Evrensel vom 09.08.2001
Todesfasten

Auf einer Pressekonferenz im IHD Istanbul wurde von Gefangenen berichtet, die nach der Verlegung vom Gefängnis in Gebze zum F-Typ Gefängnis in Bolu misshandelt wurden. Aufgrund des sich verschlechternden Gesundheitszustandes wurden Süleyman Gülbahar und Abidin Gül ins Staatskrankenhaus von Izmir verlegt. In Buca (Izmir) wurden 61 Gefangene, darunter 39 politische, in das Gefängnis vom Typ F verlegt.
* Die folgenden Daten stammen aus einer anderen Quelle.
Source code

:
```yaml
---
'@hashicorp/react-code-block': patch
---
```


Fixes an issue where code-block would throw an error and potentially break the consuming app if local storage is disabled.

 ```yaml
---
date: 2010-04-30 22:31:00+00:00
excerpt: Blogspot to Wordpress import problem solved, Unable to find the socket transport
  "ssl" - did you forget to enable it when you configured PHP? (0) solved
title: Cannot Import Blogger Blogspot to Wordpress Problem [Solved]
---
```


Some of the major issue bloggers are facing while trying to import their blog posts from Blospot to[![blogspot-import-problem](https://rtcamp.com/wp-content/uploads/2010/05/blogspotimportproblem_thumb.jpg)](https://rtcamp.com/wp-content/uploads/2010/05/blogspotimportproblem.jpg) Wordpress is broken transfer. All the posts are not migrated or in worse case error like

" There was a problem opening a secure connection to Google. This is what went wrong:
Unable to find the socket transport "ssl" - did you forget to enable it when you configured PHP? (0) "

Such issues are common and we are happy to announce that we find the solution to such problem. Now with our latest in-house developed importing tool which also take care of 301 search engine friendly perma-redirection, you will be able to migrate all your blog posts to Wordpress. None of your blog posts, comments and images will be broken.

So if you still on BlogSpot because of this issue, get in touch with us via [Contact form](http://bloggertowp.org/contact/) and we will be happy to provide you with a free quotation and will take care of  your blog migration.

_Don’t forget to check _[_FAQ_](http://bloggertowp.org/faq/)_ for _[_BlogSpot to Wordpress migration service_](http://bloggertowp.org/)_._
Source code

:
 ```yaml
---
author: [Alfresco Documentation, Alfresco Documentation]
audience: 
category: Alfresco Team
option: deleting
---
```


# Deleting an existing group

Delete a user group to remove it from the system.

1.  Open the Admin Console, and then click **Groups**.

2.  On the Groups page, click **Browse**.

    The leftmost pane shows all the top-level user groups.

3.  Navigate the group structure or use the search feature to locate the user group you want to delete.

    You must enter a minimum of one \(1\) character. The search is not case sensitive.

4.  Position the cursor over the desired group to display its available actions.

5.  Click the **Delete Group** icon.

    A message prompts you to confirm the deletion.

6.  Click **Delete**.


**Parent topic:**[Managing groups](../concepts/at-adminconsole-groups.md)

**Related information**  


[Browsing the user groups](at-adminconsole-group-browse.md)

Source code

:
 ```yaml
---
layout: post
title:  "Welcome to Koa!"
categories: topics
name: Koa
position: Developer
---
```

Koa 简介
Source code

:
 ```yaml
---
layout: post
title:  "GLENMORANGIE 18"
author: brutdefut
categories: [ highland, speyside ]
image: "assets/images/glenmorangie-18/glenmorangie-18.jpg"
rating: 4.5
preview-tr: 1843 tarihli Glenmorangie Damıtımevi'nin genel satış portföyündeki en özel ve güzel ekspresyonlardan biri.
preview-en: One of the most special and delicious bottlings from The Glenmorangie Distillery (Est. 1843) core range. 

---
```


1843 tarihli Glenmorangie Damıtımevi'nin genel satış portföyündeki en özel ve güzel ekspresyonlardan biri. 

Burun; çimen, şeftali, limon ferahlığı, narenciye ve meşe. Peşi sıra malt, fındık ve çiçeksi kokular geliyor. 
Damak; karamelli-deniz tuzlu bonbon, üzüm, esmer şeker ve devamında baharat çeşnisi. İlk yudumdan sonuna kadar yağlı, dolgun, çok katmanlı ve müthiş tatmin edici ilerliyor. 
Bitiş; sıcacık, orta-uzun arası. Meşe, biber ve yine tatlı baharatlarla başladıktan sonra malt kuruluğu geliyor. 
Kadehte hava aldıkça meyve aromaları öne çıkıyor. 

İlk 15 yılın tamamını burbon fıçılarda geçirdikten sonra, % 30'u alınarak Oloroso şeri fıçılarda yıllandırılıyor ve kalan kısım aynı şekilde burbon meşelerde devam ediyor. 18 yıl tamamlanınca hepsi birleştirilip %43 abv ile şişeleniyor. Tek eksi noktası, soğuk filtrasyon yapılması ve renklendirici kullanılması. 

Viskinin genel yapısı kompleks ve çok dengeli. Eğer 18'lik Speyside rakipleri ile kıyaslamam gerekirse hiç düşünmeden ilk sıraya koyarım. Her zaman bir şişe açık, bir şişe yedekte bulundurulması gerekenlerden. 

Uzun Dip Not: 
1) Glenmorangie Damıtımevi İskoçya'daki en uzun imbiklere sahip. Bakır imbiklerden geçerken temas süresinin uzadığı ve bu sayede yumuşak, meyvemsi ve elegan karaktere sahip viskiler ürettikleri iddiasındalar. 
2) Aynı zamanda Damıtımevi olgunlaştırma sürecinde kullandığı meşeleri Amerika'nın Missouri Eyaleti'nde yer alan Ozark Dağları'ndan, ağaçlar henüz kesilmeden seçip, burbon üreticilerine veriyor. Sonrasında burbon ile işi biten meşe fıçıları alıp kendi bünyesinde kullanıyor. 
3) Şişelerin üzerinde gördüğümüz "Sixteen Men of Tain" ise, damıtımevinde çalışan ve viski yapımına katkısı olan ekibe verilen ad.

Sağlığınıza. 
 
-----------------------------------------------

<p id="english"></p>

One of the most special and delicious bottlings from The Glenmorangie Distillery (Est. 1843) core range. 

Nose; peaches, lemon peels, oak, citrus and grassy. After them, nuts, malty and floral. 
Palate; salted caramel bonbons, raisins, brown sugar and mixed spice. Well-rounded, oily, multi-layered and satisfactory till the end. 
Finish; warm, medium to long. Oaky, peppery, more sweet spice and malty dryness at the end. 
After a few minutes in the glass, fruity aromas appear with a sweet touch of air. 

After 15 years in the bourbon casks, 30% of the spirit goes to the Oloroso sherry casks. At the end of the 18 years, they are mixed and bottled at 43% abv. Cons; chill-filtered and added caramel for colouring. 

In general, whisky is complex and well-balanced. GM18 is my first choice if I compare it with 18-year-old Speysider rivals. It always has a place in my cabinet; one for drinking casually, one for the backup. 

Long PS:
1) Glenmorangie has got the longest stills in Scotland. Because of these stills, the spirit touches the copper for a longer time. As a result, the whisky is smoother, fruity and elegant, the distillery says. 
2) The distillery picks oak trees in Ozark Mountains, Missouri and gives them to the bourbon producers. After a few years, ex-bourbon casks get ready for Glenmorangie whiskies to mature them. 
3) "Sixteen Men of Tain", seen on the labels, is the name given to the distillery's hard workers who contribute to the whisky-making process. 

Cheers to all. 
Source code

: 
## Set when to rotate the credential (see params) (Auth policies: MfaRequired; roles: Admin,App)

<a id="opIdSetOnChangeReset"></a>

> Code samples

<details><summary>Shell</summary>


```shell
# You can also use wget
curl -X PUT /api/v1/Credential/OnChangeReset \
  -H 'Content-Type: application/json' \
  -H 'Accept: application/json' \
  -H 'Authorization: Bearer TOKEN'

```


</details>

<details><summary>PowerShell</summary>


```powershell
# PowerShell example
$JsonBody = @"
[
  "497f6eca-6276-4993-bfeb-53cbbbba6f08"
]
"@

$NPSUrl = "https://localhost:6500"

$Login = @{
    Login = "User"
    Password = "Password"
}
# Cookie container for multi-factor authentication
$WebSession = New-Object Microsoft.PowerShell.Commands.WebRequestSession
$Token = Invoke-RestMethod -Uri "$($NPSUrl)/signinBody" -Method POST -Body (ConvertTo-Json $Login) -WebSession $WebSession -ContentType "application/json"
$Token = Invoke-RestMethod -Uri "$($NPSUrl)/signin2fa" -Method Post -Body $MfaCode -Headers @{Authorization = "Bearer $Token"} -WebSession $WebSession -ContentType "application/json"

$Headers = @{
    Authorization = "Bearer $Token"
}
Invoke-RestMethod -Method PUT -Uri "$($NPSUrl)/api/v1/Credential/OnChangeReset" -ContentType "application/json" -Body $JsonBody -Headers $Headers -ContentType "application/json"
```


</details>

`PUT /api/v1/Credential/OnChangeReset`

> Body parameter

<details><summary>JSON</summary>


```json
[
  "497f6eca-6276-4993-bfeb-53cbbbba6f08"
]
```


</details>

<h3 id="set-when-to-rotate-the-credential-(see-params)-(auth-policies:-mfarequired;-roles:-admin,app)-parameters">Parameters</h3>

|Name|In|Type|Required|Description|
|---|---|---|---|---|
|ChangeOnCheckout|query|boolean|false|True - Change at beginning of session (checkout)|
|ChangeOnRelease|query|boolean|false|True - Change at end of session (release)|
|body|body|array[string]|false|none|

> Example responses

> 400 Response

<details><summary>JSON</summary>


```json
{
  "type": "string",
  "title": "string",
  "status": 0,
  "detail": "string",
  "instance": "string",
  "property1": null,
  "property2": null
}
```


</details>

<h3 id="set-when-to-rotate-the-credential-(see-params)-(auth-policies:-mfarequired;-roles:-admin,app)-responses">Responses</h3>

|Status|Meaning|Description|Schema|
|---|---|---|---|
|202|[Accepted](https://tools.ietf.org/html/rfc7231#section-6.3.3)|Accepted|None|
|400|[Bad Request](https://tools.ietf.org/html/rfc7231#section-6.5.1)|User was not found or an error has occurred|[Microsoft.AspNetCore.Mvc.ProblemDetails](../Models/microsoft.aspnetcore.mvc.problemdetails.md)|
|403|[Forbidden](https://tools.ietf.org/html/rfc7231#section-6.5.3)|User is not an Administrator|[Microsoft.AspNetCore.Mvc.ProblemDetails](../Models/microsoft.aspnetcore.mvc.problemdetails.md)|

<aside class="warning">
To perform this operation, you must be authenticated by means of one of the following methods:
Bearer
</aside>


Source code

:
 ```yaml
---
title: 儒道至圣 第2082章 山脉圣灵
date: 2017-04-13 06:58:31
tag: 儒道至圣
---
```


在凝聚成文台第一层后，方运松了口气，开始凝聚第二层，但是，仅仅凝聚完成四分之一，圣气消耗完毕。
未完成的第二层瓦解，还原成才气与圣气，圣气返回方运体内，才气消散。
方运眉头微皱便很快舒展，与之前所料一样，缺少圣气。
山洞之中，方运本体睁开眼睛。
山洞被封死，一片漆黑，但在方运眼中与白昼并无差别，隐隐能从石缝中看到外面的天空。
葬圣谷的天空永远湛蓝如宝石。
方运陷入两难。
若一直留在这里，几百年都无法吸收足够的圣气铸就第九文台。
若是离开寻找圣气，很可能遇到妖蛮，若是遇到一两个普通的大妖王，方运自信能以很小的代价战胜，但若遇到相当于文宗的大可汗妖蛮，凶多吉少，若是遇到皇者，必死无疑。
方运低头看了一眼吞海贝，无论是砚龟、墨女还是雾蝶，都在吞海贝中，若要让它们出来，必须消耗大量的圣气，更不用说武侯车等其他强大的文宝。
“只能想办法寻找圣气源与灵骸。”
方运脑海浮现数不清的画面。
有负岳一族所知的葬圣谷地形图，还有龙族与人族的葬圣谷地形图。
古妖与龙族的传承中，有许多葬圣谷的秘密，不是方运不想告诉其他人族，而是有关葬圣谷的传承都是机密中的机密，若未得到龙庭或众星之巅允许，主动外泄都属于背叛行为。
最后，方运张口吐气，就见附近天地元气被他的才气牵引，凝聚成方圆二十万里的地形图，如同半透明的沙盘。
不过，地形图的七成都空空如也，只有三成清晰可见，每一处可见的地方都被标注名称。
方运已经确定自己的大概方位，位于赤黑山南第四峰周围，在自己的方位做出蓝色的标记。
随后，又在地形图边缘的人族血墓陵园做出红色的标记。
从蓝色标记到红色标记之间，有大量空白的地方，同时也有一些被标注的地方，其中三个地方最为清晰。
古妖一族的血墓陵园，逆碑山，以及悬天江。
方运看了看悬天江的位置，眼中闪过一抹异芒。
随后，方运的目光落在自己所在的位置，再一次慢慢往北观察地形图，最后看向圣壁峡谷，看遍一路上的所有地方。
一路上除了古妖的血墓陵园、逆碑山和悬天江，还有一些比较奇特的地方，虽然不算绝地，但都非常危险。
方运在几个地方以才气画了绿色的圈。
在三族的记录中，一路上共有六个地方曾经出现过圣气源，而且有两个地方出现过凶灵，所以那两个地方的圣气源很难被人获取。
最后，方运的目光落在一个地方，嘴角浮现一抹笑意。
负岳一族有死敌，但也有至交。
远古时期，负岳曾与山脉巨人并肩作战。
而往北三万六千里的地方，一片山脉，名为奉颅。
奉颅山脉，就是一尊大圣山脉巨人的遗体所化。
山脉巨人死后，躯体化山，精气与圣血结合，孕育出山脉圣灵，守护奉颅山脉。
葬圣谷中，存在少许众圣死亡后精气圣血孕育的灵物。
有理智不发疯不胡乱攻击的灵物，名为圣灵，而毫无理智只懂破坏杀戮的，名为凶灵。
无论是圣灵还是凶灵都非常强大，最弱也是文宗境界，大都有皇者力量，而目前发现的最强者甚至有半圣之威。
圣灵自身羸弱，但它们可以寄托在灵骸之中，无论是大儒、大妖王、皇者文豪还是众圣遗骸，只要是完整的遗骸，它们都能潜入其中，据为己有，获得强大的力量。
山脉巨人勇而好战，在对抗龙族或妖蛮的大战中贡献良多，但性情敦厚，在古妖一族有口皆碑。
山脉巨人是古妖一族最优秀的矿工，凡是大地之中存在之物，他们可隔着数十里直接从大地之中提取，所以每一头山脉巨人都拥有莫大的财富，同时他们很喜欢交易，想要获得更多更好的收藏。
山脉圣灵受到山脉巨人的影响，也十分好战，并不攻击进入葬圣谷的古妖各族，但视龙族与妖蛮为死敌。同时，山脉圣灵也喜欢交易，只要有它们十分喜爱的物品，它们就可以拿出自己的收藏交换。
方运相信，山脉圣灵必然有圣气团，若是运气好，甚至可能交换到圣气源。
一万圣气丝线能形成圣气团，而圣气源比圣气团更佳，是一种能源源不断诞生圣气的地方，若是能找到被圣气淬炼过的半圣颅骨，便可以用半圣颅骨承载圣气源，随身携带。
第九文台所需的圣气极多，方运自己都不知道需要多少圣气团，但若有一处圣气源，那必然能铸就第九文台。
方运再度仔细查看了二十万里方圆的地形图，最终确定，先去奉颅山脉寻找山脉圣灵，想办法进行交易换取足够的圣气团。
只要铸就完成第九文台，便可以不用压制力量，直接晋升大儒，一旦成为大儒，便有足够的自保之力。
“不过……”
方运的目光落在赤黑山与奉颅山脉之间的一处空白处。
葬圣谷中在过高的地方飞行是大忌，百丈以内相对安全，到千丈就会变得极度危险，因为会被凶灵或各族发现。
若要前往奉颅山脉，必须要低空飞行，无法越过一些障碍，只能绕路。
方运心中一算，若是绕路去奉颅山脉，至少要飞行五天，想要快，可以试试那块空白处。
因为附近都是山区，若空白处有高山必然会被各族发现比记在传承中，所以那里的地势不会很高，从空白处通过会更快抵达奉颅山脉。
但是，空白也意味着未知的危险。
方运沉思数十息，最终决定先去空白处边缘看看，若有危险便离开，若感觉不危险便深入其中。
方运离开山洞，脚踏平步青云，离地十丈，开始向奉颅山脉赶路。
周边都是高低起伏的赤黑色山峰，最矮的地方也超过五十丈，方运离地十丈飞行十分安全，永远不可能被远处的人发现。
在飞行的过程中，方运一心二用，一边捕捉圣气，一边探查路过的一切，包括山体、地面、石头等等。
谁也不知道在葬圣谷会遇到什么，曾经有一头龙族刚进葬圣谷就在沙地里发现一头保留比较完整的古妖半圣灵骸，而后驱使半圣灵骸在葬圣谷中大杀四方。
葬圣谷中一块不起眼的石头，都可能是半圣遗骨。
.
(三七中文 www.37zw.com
In Izmir und Ankara überfiel die Polizei zwei Häuser, in denen Solidaritätshungerstreiks stattfinden. In Izmir wurde der hungerstreikende Ali Kocak entführt (die Entführung soll von den Eltern veranlaßt worden sein).

Radikal vom 10.08.2001
BBC und Deutsche Welle verboten

Der Hohe Rat für Radio und Fernsehen (RTÜK) hat ein Verbot zur Ausstrahlung der türkischen Sendungen des BBC und der Deutschen Welle durch NTV Radio verboten. Der Vorsitzende des RTÜK, Nuri Kayis, kündigte an, daß er gegen diese Entscheidung Widerspruch einlegen werde.

Anm.: Zu den Ereignissen in den Dörfern von Beytüssebap (Sirnak) siehe die Uas von ai.